Il est certain qu’une différence d’approche est visible entre les bibliothèques françaises et norvégiennes face au numérique. Cela peut tenir au fait que la France n’en est pas au même stade de développement numérique que les pays scandinaves. Selon l’indice relatif à l’économie et à la société numériques, la France, en 13e position, est en effet à une étape charnière de son effort pour réduire la fracture numérique. L’urgence sociale liée à la transformation numérique s’y traduit notamment par des investissements comme le plan de relance et le plan France 2030 ou la mise en place d’outils tels que l’indice de fragilité numérique. Les bibliothèques françaises jouent un rôle dans cet effort et se sont emparées de cette mission, d’où une présence forte des problématiques numériques dans les projets de services des établissements.

Récemment, la Suède, de même que la Chine, se sont interrogées sur l’emploi massif des écrans dans l’éducation.

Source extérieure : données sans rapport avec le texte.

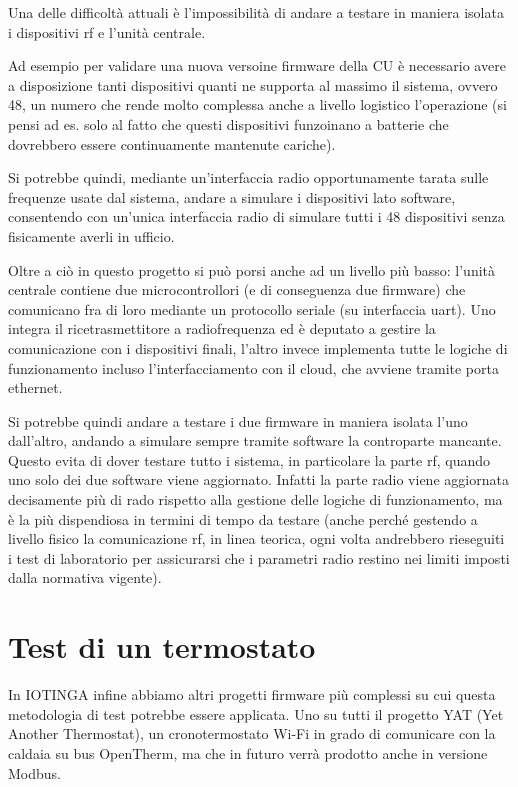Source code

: \documentclass[12pt,a4paper,twoside,titlepage]{book}
\begin{document}
Una delle difficoltà attuali è l'impossibilità di andare a testare in maniera isolata i
dispositivi \Gls{rf} e l'unità centrale.

Ad esempio per validare una nuova versoine firmware della CU è necessario avere a disposizione tanti dispositivi quanti
ne supporta al massimo il sistema, ovvero 48, un numero che rende molto complessa anche a
livello logistico l'operazione (si pensi ad es. solo al fatto che questi dispositivi funzoinano a
batterie che dovrebbero essere continuamente mantenute cariche).

Si potrebbe quindi, mediante un'interfaccia radio opportunamente tarata sulle frequenze usate
dal sistema, andare a simulare i dispositivi lato software, consentendo con un'unica interfaccia
radio di simulare tutti i 48 dispositivi senza fisicamente averli in ufficio.

Oltre a ciò in questo progetto si può porsi anche ad un livello più basso: l'unità
centrale contiene due microcontrollori (e di conseguenza due \gls{firmware}) che comunicano fra di
loro mediante un protocollo seriale (su interfaccia \Gls{uart}). Uno integra il ricetrasmettitore
a radiofrequenza ed è deputato a gestire la comunicazione con i dispositivi
finali, l'altro invece implementa tutte le logiche di funzionamento incluso l'interfacciamento
con il cloud, che avviene tramite porta ethernet.

Si potrebbe quindi andare a testare i due \gls{firmware} in maniera isolata l'uno dall'altro,
andando a simulare sempre tramite software la controparte mancante. Questo evita di dover
testare tutto i sistema, in particolare la parte \Gls{rf}, quando uno solo dei due software viene
aggiornato. Infatti la parte radio viene aggiornata decisamente più di rado rispetto alla
gestione delle logiche di funzionamento, ma è la più dispendiosa in termini di tempo da testare
(anche perché gestendo a livello fisico la comunicazione \Gls{rf}, in linea teorica, ogni volta andrebbero
rieseguiti i test di laboratorio per assicurarsi che i parametri radio restino nei limiti
imposti dalla normativa vigente).

\section{Test di un termostato}

In IOTINGA infine abbiamo altri progetti \gls{firmware} più complessi su cui questa metodologia
di test potrebbe essere applicata. Uno su tutti il progetto YAT (Yet Another Thermostat),
un cronotermostato Wi-Fi in grado di comunicare con la caldaia su bus OpenTherm, ma
che in futuro verrà prodotto anche in versione Modbus.
\end{document}
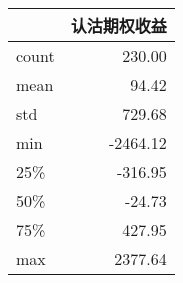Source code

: \begin{tabular}{lr}
\toprule
{} &   认沽期权收益 \\
\midrule
count &   230.00 \\
mean  &    94.42 \\
std   &   729.68 \\
min   & -2464.12 \\
25\%   &  -316.95 \\
50\%   &   -24.73 \\
75\%   &   427.95 \\
max   &  2377.64 \\
\bottomrule
\end{tabular}
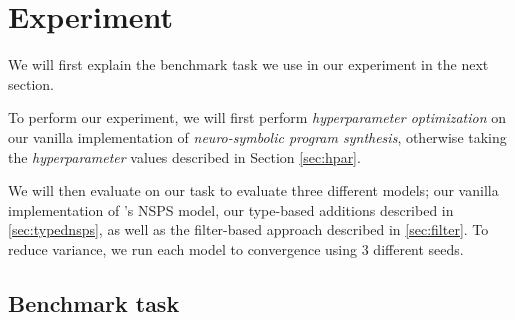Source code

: \documentclass{article}
\begin{document}

\section{Experiment} \label{sec:experiment}

We will first explain the benchmark task we use in our experiment in
the next section.

To perform our experiment, we will
first perform \emph{hyperparameter optimization} on our vanilla implementation of \emph{neuro-symbolic program synthesis},
otherwise taking the \emph{hyperparameter} values described in Section \ref{sec:hpar}.

We will then evaluate on our task to evaluate three different models;
our vanilla implementation of \citet{nsps}'s NSPS model,
our type-based additions described in \ref{sec:typednsps},
as well as the filter-based approach described in \ref{sec:filter}.
To reduce variance, we run each model to convergence using $3$ different seeds.

\subsection{Benchmark task} \label{sec:task}

\end{document}
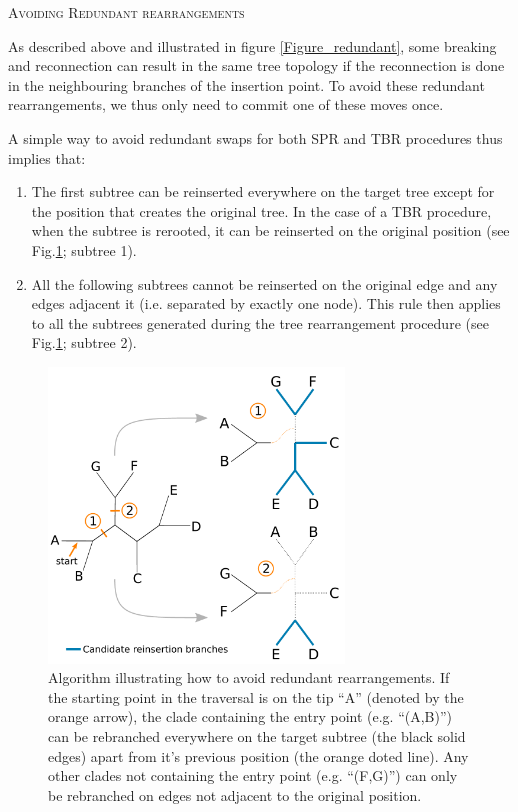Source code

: \documentclass[12pt,letterpaper]{article}
\renewcommand{\section}[1]{%
\bigskip
\begin{center}
\begin{Large}
\normalfont\scshape #1
\medskip
\end{Large}
\end{center}}
\begin{document}
\section{Avoiding Redundant rearrangements}
As described above and illustrated in figure \ref{Figure_redundant}, some breaking and reconnection can result in the same tree topology if the reconnection is done in the neighbouring branches of the insertion point.
To avoid these redundant rearrangements, we thus only need to commit one of these moves once.

A simple way to avoid redundant swaps for both SPR and TBR procedures thus implies that:
\begin{enumerate}
    \item The first subtree can be reinserted everywhere on the target tree except for the position that creates the original tree. In the case of a TBR procedure, when the subtree is rerooted, it can be reinserted on the original position (see Fig.\ref{Figure_Neighbor}; subtree 1).
    \item All the following subtrees cannot be reinserted on the original edge and any edges adjacent it (i.e. separated by exactly one node). This rule then applies to all the subtrees generated during the tree rearrangement procedure (see Fig.\ref{Figure_Neighbor}; subtree 2).
\end{enumerate}

\begin{figure}[!htbp]
\centering
   \includegraphics[width=0.7\textwidth]{Figure/Figure_Neighbour.pdf}
\caption{Algorithm illustrating how to avoid redundant rearrangements. If the starting point in the traversal is on the tip ``A'' (denoted by the orange arrow), the clade containing the entry point (e.g. ``(A,B)'') can be rebranched everywhere on the target subtree (the black solid edges) apart from it's previous position (the orange doted line). Any other clades not containing the entry point (e.g. ``(F,G)'') can only be rebranched on edges not adjacent to the original position.}
\label{Figure_Neighbor}
\end{figure}
\end{document}
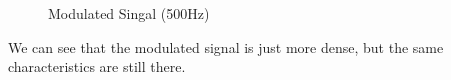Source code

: \documentclass[12pt]{article}
\begin{document}
\begin{figure}[H]
    \centering
    \caption{Modulated Singal (500Hz)}
\end{figure}
We can see that the modulated signal is just more dense, but the same characteristics are still there.
\end{document}
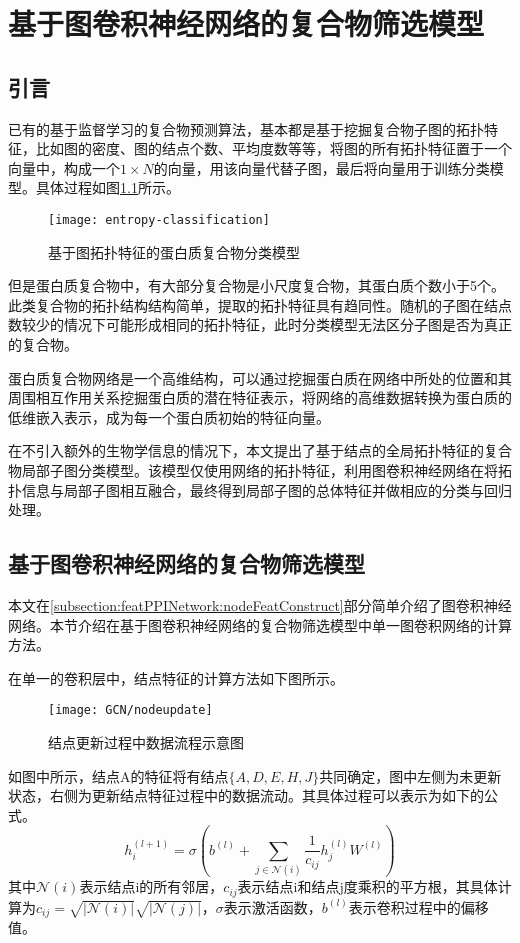 \chapter{基于图卷积神经网络的复合物筛选模型}
\label{chapter:NodeConv}

\section{引言}
\label{section:NodeConv:Put}

已有的基于监督学习的复合物预测算法，基本都是基于挖掘复合物子图的拓扑特征，比如图的密度、图的结点个数、平均度数等等，将图的所有拓扑特征置于一个向量中，构成一个$1\times N$的向量，用该向量代替子图，最后将向量用于训练分类模型。具体过程如图\ref{fig:entropy-classification}所示。

\begin{figure}[htbp]
    \centering
    \texttt{[image: entropy-classification]}
    \caption{基于图拓扑特征的蛋白质复合物分类模型}
    \label{fig:entropy-classification}
\end{figure}


但是蛋白质复合物中，有大部分复合物是小尺度复合物，其蛋白质个数小于5个。此类复合物的拓扑结构结构简单，提取的拓扑特征具有趋同性。随机的子图在结点数较少的情况下可能形成相同的拓扑特征，此时分类模型无法区分子图是否为真正的复合物。

蛋白质复合物网络是一个高维结构，可以通过挖掘蛋白质在网络中所处的位置和其周围相互作用关系挖掘蛋白质的潜在特征表示，将网络的高维数据转换为蛋白质的低维嵌入表示，成为每一个蛋白质初始的特征向量。

在不引入额外的生物学信息的情况下，本文提出了基于结点的全局拓扑特征的复合物局部子图分类模型。该模型仅使用网络的拓扑特征，利用图卷积神经网络在将拓扑信息与局部子图相互融合，最终得到局部子图的总体特征并做相应的分类与回归处理。

\section{基于图卷积神经网络的复合物筛选模型}
\label{section:NodeConv:detail}

本文在\ref{subsection:featPPINetwork:nodeFeatConstruct}部分简单介绍了图卷积神经网络。本节介绍在基于图卷积神经网络的复合物筛选模型中单一图卷积网络的计算方法。

在单一的卷积层中，结点特征的计算方法如下图所示。

\begin{figure}[htbp]
    \centering
    \texttt{[image: GCN/nodeupdate]}
    \caption{结点更新过程中数据流程示意图}
    \label{fig:GCN/nodeupdate}
\end{figure}
如图中所示，结点A的特征将有结点$\{A,D,E,H,J\}$共同确定，图中左侧为未更新状态，右侧为更新结点特征过程中的数据流动。其具体过程可以表示为如下的公式。
\begin{equation}
    \label{equ:loss}
    h_i^{(l+1)} = \sigma(b^{(l)} + \sum_{j\in\mathcal{N}(i)}\frac{1}{c_{ij}}h_j^{(l)}W^{(l)})
\end{equation}
其中$\mathcal{N}(i)$表示结点i的所有邻居，${c_{ij}}$表示结点i和结点j度乘积的平方根，其具体计算为$c_{ij} = \sqrt{|\mathcal{N}(i)|}\sqrt{|\mathcal{N}(j)|}$，$\sigma$表示激活函数，$b^{(l)}$表示卷积过程中的偏移值。

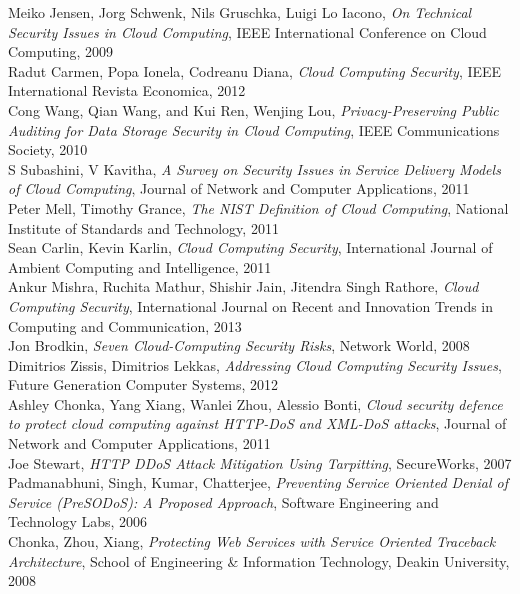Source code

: \documentclass[a4paper, 8pt]{article} %
\begin{document}
\begin{thebibliography}{1}
Meiko Jensen, Jorg Schwenk, Nils Gruschka, Luigi Lo Iacono, \emph{On Technical Security Issues in Cloud Computing}, \relax IEEE International Conference on Cloud Computing, 2009\\
Radut Carmen, Popa Ionela, Codreanu Diana, \emph{Cloud Computing Security}, \relax IEEE International Revista Economica, 2012\\
Cong Wang, Qian Wang, and Kui Ren, Wenjing Lou, \emph{Privacy-Preserving Public Auditing for Data Storage Security in Cloud Computing}, \relax IEEE Communications Society, 2010\\
S Subashini, V Kavitha, \emph{A Survey on Security Issues in Service Delivery Models of Cloud Computing}, \relax Journal of Network and Computer Applications, 2011\\
Peter Mell, Timothy Grance, \emph{The NIST Definition of Cloud Computing}, \relax National Institute of Standards and Technology, 2011\\
Sean Carlin, Kevin Karlin, \emph{Cloud Computing Security}, \relax International Journal of Ambient Computing and Intelligence, 2011\\
Ankur Mishra, Ruchita Mathur, Shishir Jain, Jitendra Singh Rathore, \emph{Cloud Computing Security}, \relax International Journal on Recent and Innovation Trends in Computing and Communication, 2013\\
Jon Brodkin, \emph{Seven Cloud-Computing Security Risks}, \relax Network World, 2008\\
Dimitrios Zissis, Dimitrios Lekkas, \emph{Addressing Cloud Computing Security Issues}, \relax Future Generation Computer Systems, 2012\\
Ashley Chonka, Yang Xiang, Wanlei Zhou, Alessio Bonti, \emph{Cloud security defence to protect cloud computing against HTTP-DoS and XML-DoS attacks}, \relax Journal of Network and Computer Applications, 2011\\
Joe Stewart, \emph{HTTP DDoS Attack Mitigation Using Tarpitting}, \relax SecureWorks, 2007\\
Padmanabhuni, Singh, Kumar, Chatterjee, \emph{Preventing Service Oriented Denial of Service (PreSODoS): A Proposed Approach}, \relax Software Engineering and Technology Labs, 2006\\
Chonka, Zhou, Xiang, \emph{Protecting Web Services with Service Oriented Traceback Architecture}, \relax School of Engineering \& Information Technology, Deakin University, 2008\\

\end{thebibliography}
\end{document}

Ne peut-on voir ici un nouveau stade dans le rapport au numérique qui se caractériserait par une certaine prise de distance critique ?

C’est ce que nous retenons en tout cas de nos visites : garder à l’esprit que la course au tout numérique peut évidemment avoir son revers et que le rôle d’accompagnement des bibliothèques au numérique et à ses technologies peut aussi se traduire par le fait de donner à ces outils leur juste place, au service de projets qui font sens et qui demeurent centrés sur le lien social et culturel, les espaces de rencontres et d’échanges.

Florie Boy est cheffe de service Numérique à la Direction de la lecture publique et des bibliothèques de la Mairie de Toulouse. Anne-Sophie Gallo est chargée de projet modélisation au service Données et Accès du Département Services et collections numériques de la Bpi.